The elements of a non-event
Today we had an entire iSCSI backend fail. It was a heart-stopping non-event, something that took me perhaps 20 minutes to deal with. I'd like to run down some of the reasons why things worked out this way.
- we have set up monitoring and it works (the former doesn't always
imply the latter). Smartd on
the iSCSI backend started mailing
us about 'cannot open device' errors almost immediately, which are
never a good sign, and the ZFS pool health monitoring on the
ZFS fileservers raised its own
alerts soon afterwards.
- we had a hot spare backend set up and ready.
- after feedback from my co-workers, our new custom ZFS spare management
system was explicitly designed in part to
make handling this situation easy and almost completely automatic.
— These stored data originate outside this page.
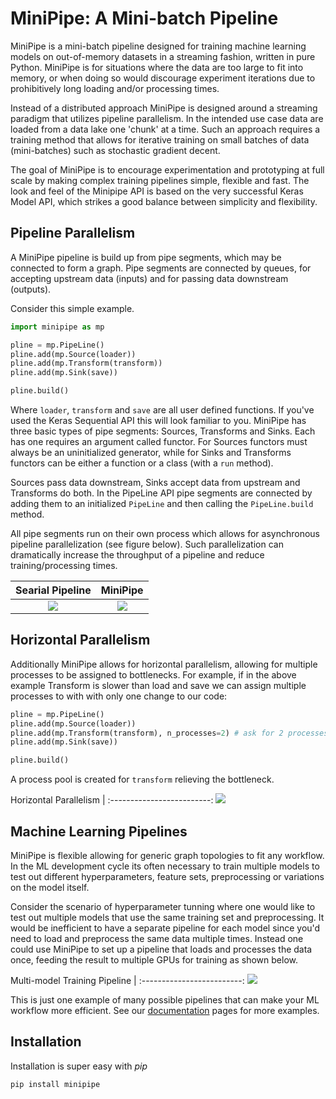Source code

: # MiniPipe: A Mini-batch Pipeline

MiniPipe is a mini-batch pipeline designed for training machine learning models on out-of-memory datasets in a streaming
fashion, written in pure Python. MiniPipe is for situations where the data are too large to fit into memory,
or when doing so would discourage experiment iterations due to prohibitively long loading and/or processing times.

Instead of a distributed approach MiniPipe is designed around a streaming paradigm that utilizes 
pipeline parallelism. In the intended use case data are loaded from a data lake one 'chunk' at a time. Such an approach 
requires a training method that allows for iterative training on small batches of data (mini-batches) such as 
stochastic gradient decent.

The goal of MiniPipe is to encourage experimentation and prototyping at full scale by making complex training
pipelines simple, flexible and fast. The look and feel of the Minipipe API is based on the very successful Keras Model
API, which strikes a good balance between simplicity and flexibility.

## Pipeline Parallelism
A MiniPipe pipeline is build up from pipe segments, which may be connected to form a graph. Pipe segments are connected by 
queues, for accepting upstream data (inputs) and for passing data downstream (outputs).

Consider this simple example. 
```Python
import minipipe as mp

pline = mp.PipeLine()
pline.add(mp.Source(loader)) 
pline.add(mp.Transform(transform)) 
pline.add(mp.Sink(save))

pline.build()
```
Where `loader`, `transform` and `save` are all user defined functions. If you've used the Keras Sequential API this will 
look familiar to you. MiniPipe has three basic types of pipe segments: Sources, Transforms and Sinks. Each has one 
requires an argument called functor. For Sources functors must always be an uninitialized generator, while for Sinks 
and Transforms functors can be either a function or a class (with a `run` method).

Sources pass data downstream, Sinks accept data from upstream and Transforms do both. In the PipeLine API pipe segments 
are connected by adding them to an initialized `PipeLine` and then calling the `PipeLine.build` method. 

All pipe segments run on their own process which allows for asynchronous pipeline parallelization (see figure below).
Such parallelization can dramatically increase the throughput of a pipeline and reduce training/processing times.


Searial Pipeline             |  MiniPipe
:-------------------------:|:-------------------------:
![](docs/source/images/toy_example_serial.png)  |  ![](docs/source/images/toy_example_parallel.png)


## Horizontal Parallelism 
Additionally MiniPipe allows for horizontal parallelism, allowing for multiple processes to be assigned to bottlenecks. 
For example, if in the above example Transform is slower than load and save we can assign multiple processes to
with with only one change to our code: 

```Python 
pline = mp.PipeLine()
pline.add(mp.Source(loader)) 
pline.add(mp.Transform(transform), n_processes=2) # ask for 2 processes
pline.add(mp.Sink(save))

pline.build()
```
A process pool is created for `transform` relieving the bottleneck. 

Horizontal Parallelism |
:-------------------------:
![](docs/source/images/toy_example_parallel_horizonal.png) 

## Machine Learning Pipelines
MiniPipe is flexible allowing for generic graph topologies to fit any workflow. In the ML development cycle 
its often necessary to train multiple models to test out different hyperparameters, feature sets, 
preprocessing or variations on the model itself. 

Consider the scenario of hyperparameter tunning where one would like to test out multiple models that use the same 
training set and preprocessing. It would be inefficient to have a separate pipeline for each model since you'd need to
load and preprocess the same data multiple times. Instead one could use MiniPipe to set up a pipeline that loads 
and processes the data once, feeding the result to multiple GPUs for training as shown below. 

Multi-model Training Pipeline |
:-------------------------: 
![](docs/source/images/multigpu_training_pipeline.png)

This is just one example of many possible pipelines that can make your ML workflow more efficient. See our 
[documentation](https://minipipe.readthedocs.io) pages for more examples. 



## Installation
Installation is super easy with *pip*
```sh
pip install minipipe
```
(My co-workers rightfully pointed out that replacing a whole backend worth of disks was one of the most tedious, time-consuming, and repetitive things that we need to do with spares. And also, sadly, one of the more common ones. Apparently we need better power supplies and UPSes.)
- we have a documented procedure for just this situation. When disaster struck at 5:50pm with only me in the office, I did not have to try to remember everything necessary and where all the files were and what order to do things in; once I got my heart rate under control and calmed down a bit, all I had to do was look it up and follow the steps.
I cannot overstate the importance of the last factor. In honest but embarrassing fact, I started fumbling through the necessary steps from memory and got the order wrong before I calmed down enough to come to my senses and look things up. Well, not so much look things up as stumble over the documentation in the process of looking up the command I needed to run to do what I thought was the next step, at which point I felt rather foolish and sheepish.
(This is especially ironic because I wrote the documentation myself.)